GLFM | Bulletin : Bulim Misraïm | 12/2010 |
L'Héritage
du Pére
Cette année, l’un des sujets des épreuves de philosophie du baccalauréat était " faut-il oublier le passépour se donner un avenir" ? J’ai passé le baccalauréat il y a déjà longtemps, sans briller à l’épreuve de philosophie, et l’envie me prend de me confronter à ce sujet en me remettant dans la peau du candidat. Je ne sais pas comment j’aurais abordé le thème à l’époque. Aujourd’hui je vais tenter de le faire à travers le prisme de « l’héritage du père ». Du coup, le thème de mon travail de ce midi, s’il est susceptible de nous ramener aux années de lycée, apparait de prime abord beaucoup plus profane que maçonnique. Lançons-nous et nous verrons bien ce qu’il en est ! Pour parler de « l'héritage du père » il convient en premier lieu de s’accorder sur ce qu'est un héritage. Le dictionnaire nous apprend que l'héritage se définit comme ce que l'on transmet d'une génération à une autre. Essayons de préciser cette définition en analysant ses trois composantes : • Qu'est ce que l'on transmet ? • Pourquoi parle t'-on d’ailleurs de "transmission" ? • Pourquoi parle-t-on de "génération" ? Déjà
sur "ce
que l'on transmet". La
définition étant
laissée intentionnellement évasive tentons de
nous l’approprier. Cet élément
que l’on transmet se conçoit en premier lieu sur
le plan matériel. Il s’agit
alors de biens palpables, de choses dont tout le monde peut
appréhender la
réalité physique. Je considère pour ma
part cette composante de l'héritage
comme accessoire puisque limitée aux métaux,
à toutes choses qui ne présentent
que peu d'utilité par rapport à la construction
de l’individu si ce n'est lui
apporter un bien- être superficiel qui pourrait d'ailleurs
n'être qu’éphémère. Le
matériel, celui
qui en hérite n’a pas été
associé à sa réalisation, de sorte
qu’il lui manque
le ressenti
de l’accomplissement qui lui aurait permis de
l’apprécier à sa juste valeur. De
manière plus
fondamentale me semble t'il cet élément que
l’on transmet se conçoit sur le
plan moral, celui des valeurs humaines, celui du
développement et de
l'enrichissement intérieur de la personne. Cet
élément est alors intime, fort
et durable car pour en hériter il faut forcément
avoir été impliqué, au sens
actif de s’être investi, et l’avoir fait
sien au cours d’un processus
volontaire d’apprentissage.
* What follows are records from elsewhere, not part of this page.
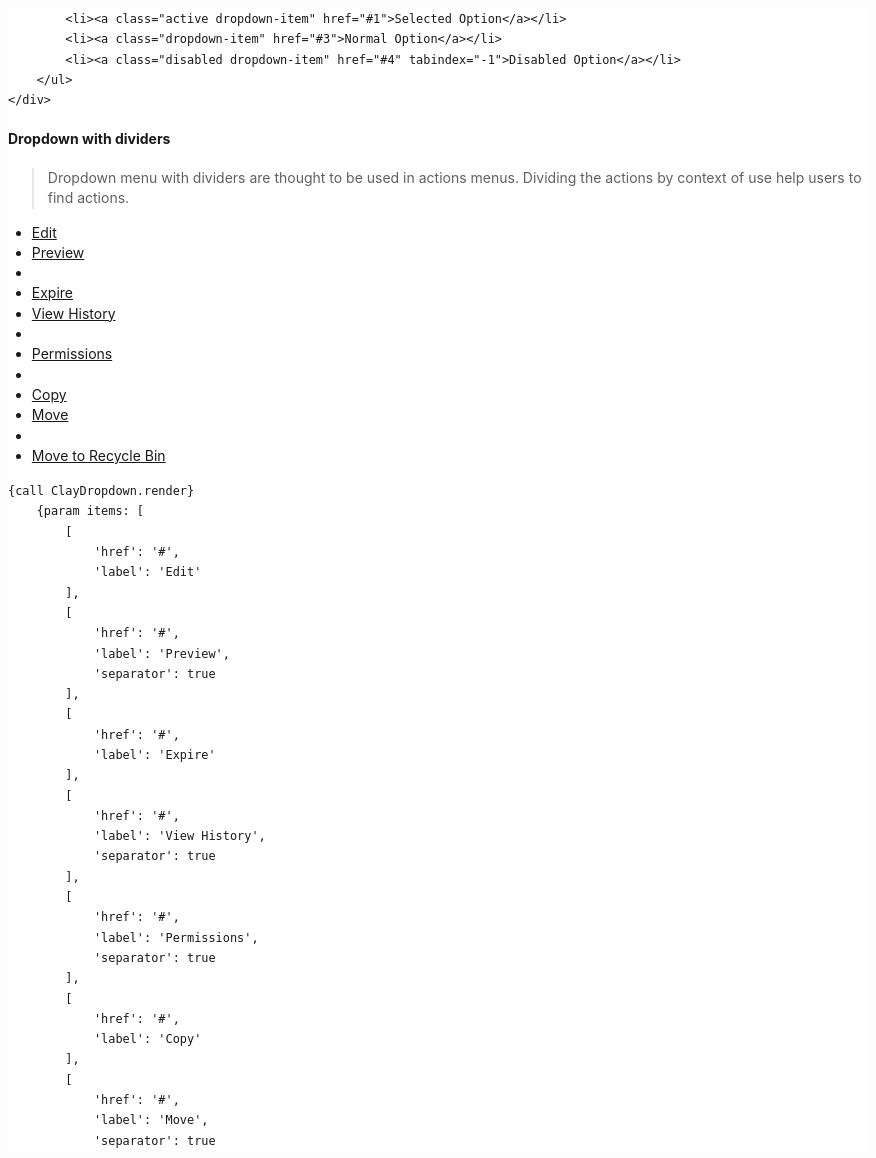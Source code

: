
 ```text/html
		<li><a class="active dropdown-item" href="#1">Selected Option</a></li>
		<li><a class="dropdown-item" href="#3">Normal Option</a></li>
		<li><a class="disabled dropdown-item" href="#4" tabindex="-1">Disabled Option</a></li>
	</ul>
</div>
```

#### Dropdown with dividers

> Dropdown menu with dividers are thought to be used in actions menus. Dividing the actions by context of use help users to find actions.

<div class="clay-site-dropdown-menu-container">
	<div aria-labelledby="theDropdownToggleId" class="dropdown-menu">
		<ul class="list-unstyled">
			<li><a class="dropdown-item" href="#1">Edit</a></li>
			<li><a class="dropdown-item" href="#2">Preview</a></li>
			<li aria-hidden="true" class="dropdown-divider" role="presentation"></li>
			<li><a class="dropdown-item" href="#3">Expire</a></li>
			<li><a class="dropdown-item" href="#4">View History</a></li>
			<li aria-hidden="true" class="dropdown-divider" role="presentation"></li>
			<li><a class="dropdown-item" href="#5">Permissions</a></li>
			<li aria-hidden="true" class="dropdown-divider" role="presentation"></li>
			<li><a class="dropdown-item" href="#6">Copy</a></li>
			<li><a class="dropdown-item" href="#7">Move</a></li>
			<li aria-hidden="true" class="dropdown-divider" role="presentation"></li>
			<li><a class="dropdown-item" href="#8">Move to Recycle Bin</a></li>
		</ul>
	</div>
</div>

```soy
{call ClayDropdown.render}
	{param items: [
		[
			'href': '#',
			'label': 'Edit'
		],
		[
			'href': '#',
			'label': 'Preview',
			'separator': true
		],
		[
			'href': '#',
			'label': 'Expire'
		],
		[
			'href': '#',
			'label': 'View History',
			'separator': true
		],
		[
			'href': '#',
			'label': 'Permissions',
			'separator': true
		],
		[
			'href': '#',
			'label': 'Copy'
		],
		[
			'href': '#',
			'label': 'Move',
			'separator': true
```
C'est de ce point de vue
là que la notion de
transmission revêtira tout son sens dans la mesure
où elle est constitutive
d’une construction. Sur
le concept de
"transmission" justement. Transmettre c'est donner quelque chose. Et
dès lors que l'on parle de notions immatérielles,
si effectivement un processus d’apprentissage
doit y être associé, alors la transmission a
forcément comme préalable une
condition nécessaire qui est la communication. La
communication
est une condition nécessaire mais pas suffisante car si
communiquer consiste à
délivrer une information, parvenir à
l’aboutissement que constitue la
transmission effective
suppose
que cette information ait certes été entendue
mais surtout reçue, comprise,
acceptée, assimilée et faite sienne avec comme
conséquence de la mettre en
pratique. Pour emprunter une expression du langage populaire, ce qui
« rentre
par une oreille et sort par l’autre » a
peut-être été communiqué
mais
certainement pas transmis. Transmettre va au-delà de
communiquer. La transmission
ne peut se faire que si une connexion réelle existe entre
l’émetteur et le
récepteur. Etablir ce lien dans une relation
sincère est affaire de confiance
et d’amour. Enfin,
sur la
notion de "d’une génération
à une autre". D’une
génération à
une autre fait référence à la notion
de continuité et de recommencement dans un
cycle immuable. C’est une chaîne d’union
qui se veut ininterrompue, que le
temps ne devrait pouvoir altérer. Le
terme génération
nous renvoie à la notion de filiation donc de famille mais
il n'est pas pour
autant limitatif à la famille. En fait, plus
généralement, tout groupe humain,
peuple, état, nation, inscrit son évolution dans
le temps comme une succession
de générations. Tout
comme leur
pendant « microscopique » qu’est la
famille, ces groupes sociaux «
macroscopique » se définissent et se
caractérisent par un ensemble de valeurs
communes qui constituent leur fondation et dans lesquelles chacun de
ses
membres doit pouvoir s’identifier. Ces valeurs
partagées, qu’elles soient morales,
culturelles, religieuses, historiques ou autres sont le ciment
permettant la
cohésion de l’édifice que constitue le
groupe, donc l'élément primordial dont
le groupe doit assurer la transmission pour sa perpétuation. Le
passage de
témoin d’une génération
à une autre est une transition fragile par nature.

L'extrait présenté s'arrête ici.